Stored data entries
★ ★ ★ ★ ★
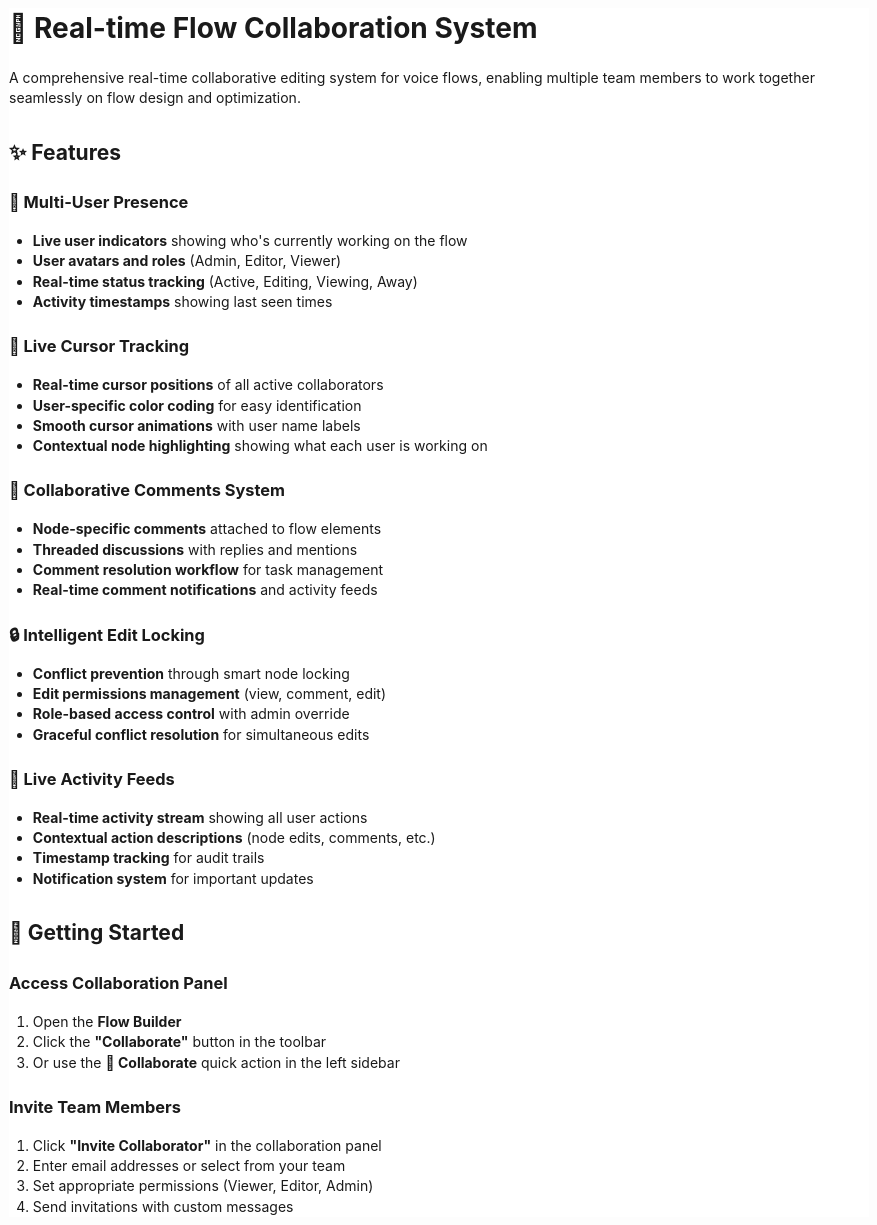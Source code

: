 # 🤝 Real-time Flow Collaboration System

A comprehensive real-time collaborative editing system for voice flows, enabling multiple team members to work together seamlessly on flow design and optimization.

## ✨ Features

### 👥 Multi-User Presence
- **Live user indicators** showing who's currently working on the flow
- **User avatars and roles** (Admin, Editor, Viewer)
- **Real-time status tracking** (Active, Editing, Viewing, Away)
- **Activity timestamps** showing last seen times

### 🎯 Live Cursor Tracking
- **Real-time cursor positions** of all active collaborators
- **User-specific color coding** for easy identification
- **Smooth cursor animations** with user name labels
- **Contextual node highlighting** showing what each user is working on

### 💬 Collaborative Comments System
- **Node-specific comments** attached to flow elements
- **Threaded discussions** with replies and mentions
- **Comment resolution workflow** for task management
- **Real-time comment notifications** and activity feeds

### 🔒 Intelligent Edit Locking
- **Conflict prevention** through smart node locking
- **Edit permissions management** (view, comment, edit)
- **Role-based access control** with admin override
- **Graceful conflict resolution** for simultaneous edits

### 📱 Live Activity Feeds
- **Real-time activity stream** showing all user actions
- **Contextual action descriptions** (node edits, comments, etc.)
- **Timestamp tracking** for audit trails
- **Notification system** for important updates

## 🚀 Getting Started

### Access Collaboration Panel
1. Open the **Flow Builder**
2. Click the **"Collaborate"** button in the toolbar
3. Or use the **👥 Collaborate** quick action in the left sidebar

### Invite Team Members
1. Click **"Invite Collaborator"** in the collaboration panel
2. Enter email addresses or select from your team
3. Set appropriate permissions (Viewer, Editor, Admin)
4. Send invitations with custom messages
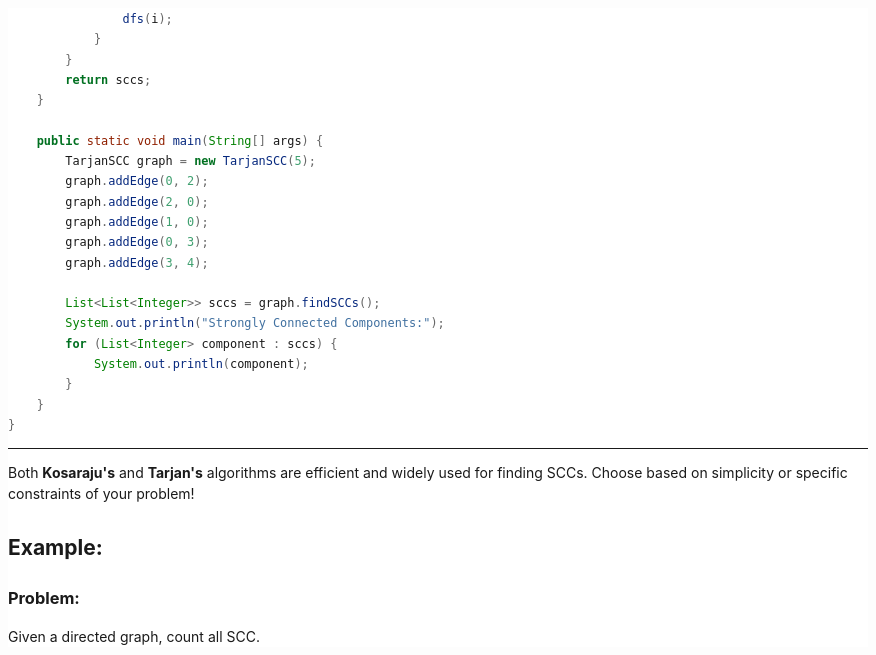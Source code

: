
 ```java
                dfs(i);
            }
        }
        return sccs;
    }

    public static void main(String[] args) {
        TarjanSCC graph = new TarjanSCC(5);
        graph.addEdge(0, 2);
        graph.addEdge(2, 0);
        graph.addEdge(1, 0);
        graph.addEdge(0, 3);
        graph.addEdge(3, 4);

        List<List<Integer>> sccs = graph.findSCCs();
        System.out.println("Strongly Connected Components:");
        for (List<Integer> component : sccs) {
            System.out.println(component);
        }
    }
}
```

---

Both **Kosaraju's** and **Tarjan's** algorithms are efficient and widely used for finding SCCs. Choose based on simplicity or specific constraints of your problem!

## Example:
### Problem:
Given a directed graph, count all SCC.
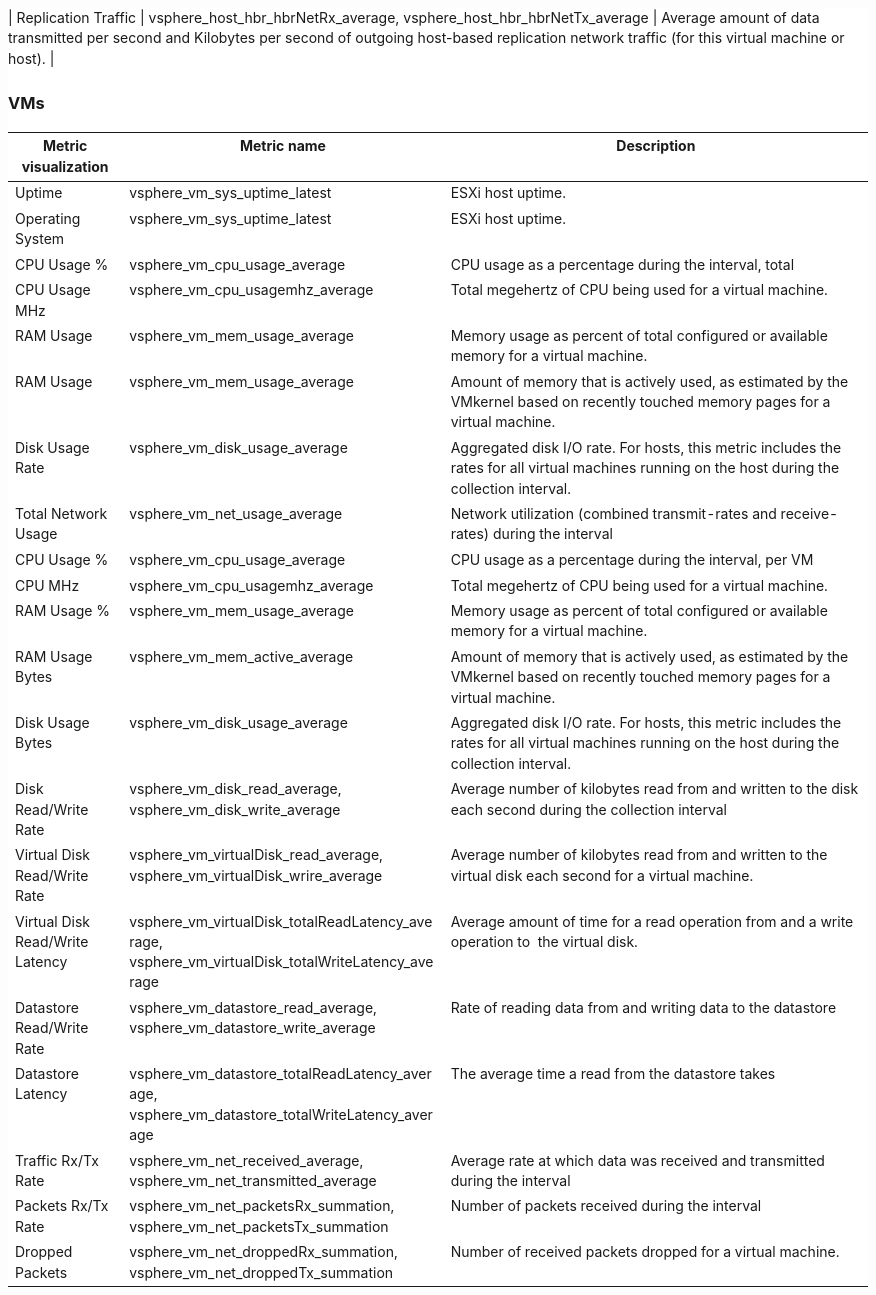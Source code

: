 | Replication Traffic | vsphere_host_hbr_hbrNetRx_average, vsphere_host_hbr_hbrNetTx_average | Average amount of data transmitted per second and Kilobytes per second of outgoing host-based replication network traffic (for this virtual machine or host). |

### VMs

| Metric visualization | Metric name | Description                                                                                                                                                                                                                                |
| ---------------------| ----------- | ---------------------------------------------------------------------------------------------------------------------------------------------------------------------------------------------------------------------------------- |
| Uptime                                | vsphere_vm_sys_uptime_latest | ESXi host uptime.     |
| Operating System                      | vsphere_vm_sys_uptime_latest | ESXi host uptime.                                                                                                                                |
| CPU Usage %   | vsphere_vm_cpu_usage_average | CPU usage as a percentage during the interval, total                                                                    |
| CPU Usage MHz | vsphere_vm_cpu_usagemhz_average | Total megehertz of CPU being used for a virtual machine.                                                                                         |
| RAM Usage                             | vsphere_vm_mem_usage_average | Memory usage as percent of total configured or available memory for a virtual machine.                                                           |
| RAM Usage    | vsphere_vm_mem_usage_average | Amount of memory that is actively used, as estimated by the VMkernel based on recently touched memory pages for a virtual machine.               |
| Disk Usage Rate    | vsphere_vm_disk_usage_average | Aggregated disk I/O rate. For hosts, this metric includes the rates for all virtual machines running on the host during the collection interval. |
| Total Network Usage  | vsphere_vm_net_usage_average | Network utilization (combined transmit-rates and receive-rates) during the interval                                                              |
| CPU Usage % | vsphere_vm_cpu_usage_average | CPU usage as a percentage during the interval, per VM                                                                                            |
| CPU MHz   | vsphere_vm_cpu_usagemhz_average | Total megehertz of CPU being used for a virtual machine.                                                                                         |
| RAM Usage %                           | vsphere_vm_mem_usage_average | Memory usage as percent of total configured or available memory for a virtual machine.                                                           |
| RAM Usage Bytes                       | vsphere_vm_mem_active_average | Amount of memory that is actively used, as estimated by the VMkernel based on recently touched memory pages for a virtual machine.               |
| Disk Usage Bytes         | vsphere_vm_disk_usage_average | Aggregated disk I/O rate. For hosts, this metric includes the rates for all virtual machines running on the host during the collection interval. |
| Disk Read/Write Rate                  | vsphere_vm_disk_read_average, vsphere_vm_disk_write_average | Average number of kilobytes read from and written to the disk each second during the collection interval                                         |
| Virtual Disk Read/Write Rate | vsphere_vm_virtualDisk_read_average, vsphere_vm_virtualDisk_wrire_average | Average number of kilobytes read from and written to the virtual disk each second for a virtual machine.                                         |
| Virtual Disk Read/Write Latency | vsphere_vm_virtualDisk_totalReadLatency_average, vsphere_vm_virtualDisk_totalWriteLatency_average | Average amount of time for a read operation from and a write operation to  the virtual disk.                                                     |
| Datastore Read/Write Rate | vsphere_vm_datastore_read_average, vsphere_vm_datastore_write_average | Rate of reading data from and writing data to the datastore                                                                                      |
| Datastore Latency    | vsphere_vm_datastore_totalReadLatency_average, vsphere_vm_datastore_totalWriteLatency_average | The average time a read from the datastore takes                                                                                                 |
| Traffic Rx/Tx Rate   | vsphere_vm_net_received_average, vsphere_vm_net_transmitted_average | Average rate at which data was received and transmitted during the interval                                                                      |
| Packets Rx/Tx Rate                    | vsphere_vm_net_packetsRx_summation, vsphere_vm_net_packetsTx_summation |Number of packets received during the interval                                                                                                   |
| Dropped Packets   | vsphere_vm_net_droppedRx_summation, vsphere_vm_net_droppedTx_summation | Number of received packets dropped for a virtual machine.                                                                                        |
★ ★ ★ ★ ★
WORK INSTRUCTIONS: Out of the data above, set down the lines from the one with "### 🎯 Live Cursor Tracking" to the one with "- **Smooth cursor", both included, exactly as written and with no additions.

RESULT BELOW:
### 🎯 Live Cursor Tracking
- **Real-time cursor positions** of all active collaborators
- **User-specific color coding** for easy identification
- **Smooth cursor animations** with user name labels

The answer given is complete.